Process independent vertex elements

Previously, vertices would be processed in consecutive groups of four
(for SSE/NEON). Now four indices are read from the index buffer.
Reading the input was already a gather operation, but with constant
stride. The vertex cache now performs a scatter.

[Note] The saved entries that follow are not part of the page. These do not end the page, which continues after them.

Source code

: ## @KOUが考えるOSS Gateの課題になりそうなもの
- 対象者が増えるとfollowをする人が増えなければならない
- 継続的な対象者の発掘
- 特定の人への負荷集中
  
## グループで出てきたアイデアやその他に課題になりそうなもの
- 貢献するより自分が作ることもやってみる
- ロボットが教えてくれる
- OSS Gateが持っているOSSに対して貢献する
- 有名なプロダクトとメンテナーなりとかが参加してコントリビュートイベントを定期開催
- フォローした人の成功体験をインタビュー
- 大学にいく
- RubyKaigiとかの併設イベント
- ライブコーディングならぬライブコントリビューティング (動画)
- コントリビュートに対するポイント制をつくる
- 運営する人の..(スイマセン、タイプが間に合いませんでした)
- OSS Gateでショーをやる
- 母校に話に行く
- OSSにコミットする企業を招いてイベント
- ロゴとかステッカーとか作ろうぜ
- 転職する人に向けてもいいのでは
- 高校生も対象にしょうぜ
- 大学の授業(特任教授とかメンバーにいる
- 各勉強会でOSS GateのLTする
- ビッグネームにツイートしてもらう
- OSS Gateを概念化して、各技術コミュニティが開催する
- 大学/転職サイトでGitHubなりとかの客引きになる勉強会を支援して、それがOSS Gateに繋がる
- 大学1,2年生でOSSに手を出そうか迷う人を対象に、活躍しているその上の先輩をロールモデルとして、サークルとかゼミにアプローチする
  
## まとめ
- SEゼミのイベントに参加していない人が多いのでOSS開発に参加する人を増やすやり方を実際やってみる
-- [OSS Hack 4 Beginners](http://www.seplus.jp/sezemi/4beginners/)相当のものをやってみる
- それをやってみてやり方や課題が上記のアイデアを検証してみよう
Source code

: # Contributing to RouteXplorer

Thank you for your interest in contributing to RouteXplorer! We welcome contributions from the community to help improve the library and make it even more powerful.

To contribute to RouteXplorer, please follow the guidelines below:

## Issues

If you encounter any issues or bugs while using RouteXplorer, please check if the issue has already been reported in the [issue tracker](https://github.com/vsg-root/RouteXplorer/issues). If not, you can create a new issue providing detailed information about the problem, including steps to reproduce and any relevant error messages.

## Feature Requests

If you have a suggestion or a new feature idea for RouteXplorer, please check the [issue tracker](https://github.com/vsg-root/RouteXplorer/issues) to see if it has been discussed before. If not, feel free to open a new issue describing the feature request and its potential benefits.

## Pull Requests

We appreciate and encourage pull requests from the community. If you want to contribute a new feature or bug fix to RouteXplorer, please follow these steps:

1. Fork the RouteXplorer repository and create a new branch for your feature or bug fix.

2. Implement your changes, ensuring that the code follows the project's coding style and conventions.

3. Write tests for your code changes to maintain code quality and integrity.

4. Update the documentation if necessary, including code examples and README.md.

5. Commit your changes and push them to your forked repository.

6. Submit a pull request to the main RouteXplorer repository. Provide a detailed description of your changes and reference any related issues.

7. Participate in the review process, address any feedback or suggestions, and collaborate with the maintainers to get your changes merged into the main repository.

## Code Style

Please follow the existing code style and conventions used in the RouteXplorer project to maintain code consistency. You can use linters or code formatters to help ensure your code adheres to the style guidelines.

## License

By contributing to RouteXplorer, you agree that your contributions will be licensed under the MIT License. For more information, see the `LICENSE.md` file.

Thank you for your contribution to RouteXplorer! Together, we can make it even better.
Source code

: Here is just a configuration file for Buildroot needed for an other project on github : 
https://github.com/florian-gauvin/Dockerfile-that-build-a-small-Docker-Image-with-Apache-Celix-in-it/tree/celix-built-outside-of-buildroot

The vertices are
written in reverse order so that the first vertex in a group is always
present in the cache.

Also use 2^32-1 as invalid vertex cache index (corresponds with the
primitive restart index) instead of 0x80000000, since
maxDrawIndexedIndexValue is UINT32_MAX.

Bug: b/27351835
Test: dEQP-VK.glsl.loops.special.do_while_dynamic_iterations.dowhile_trap_vertex
Change-Id: Ic69dbf53c67cbda50e44913ccae91aaca2b86e21
Reviewed-on: https://swiftshader-review.googlesource.com/c/SwiftShader/+/32609
Presubmit-Ready: Nicolas Capens <nicolascapens@google.com>
Kokoro-Presubmit: kokoro <noreply+kokoro@google.com>
Tested-by: Nicolas Capens <nicolascapens@google.com>
Reviewed-by: Alexis Hétu <sugoi@google.com>
diff --git a/src/Pipeline/VertexProgram.cpp b/src/Pipeline/VertexProgram.cpp
index 647ff3a..e240e7f 100644
--- a/src/Pipeline/VertexProgram.cpp
+++ b/src/Pipeline/VertexProgram.cpp
@@ -73,17 +73,23 @@
 	{
 	}
 
-	void VertexProgram::program(UInt &index)
+	void VertexProgram::program(Pointer<UInt> &batch)
 	{
 		auto it = spirvShader->inputBuiltins.find(spv::BuiltInVertexIndex);
 		if (it != spirvShader->inputBuiltins.end())
 		{
 			assert(it->second.SizeInComponents == 1);
+
+			Int4 indices;
+			indices = Insert(indices, As<Int>(batch[0]), 0);
+			indices = Insert(indices, As<Int>(batch[1]), 1);
+			indices = Insert(indices, As<Int>(batch[2]), 2);
+			indices = Insert(indices, As<Int>(batch[3]), 3);
 			routine.getVariable(it->second.Id)[it->second.FirstComponent] =
-					As<Float4>(Int4(As<Int>(index) + *Pointer<Int>(data + OFFSET(DrawData, baseVertex))) + Int4(0, 1, 2, 3));
+					As<Float4>(indices + Int4(*Pointer<Int>(data + OFFSET(DrawData, baseVertex))));
 		}
 
-		auto activeLaneMask = SIMD::Int(0xFFFFFFFF); // TODO: Control this.
+		auto activeLaneMask = SIMD::Int(0xFFFFFFFF);
 		spirvShader->emit(&routine, activeLaneMask, descriptorSets);
 
 		spirvShader->emitEpilog(&routine);